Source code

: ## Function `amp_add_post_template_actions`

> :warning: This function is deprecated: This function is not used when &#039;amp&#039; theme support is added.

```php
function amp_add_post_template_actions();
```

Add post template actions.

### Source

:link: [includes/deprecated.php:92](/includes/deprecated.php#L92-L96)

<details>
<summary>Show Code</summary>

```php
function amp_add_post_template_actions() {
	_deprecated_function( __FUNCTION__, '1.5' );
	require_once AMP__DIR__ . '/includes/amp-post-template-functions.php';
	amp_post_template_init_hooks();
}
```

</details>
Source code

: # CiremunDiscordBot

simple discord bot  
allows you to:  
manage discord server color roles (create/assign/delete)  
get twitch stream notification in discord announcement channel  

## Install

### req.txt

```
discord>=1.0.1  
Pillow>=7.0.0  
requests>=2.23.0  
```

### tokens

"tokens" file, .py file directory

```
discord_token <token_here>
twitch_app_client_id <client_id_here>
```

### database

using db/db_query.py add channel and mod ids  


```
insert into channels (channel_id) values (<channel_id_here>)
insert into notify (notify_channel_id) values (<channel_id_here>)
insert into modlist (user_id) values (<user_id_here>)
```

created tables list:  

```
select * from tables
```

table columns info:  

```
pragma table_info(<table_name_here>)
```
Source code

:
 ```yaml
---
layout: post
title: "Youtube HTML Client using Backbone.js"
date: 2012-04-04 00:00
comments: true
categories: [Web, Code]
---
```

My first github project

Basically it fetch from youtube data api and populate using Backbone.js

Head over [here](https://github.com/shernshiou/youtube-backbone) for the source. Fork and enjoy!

TASK REQUIREMENTS | If a line in the records above contains the word "from", copy it.

TASK OUTPUT |
select * from tables
Basically it fetch from youtube data api and populate using Backbone.js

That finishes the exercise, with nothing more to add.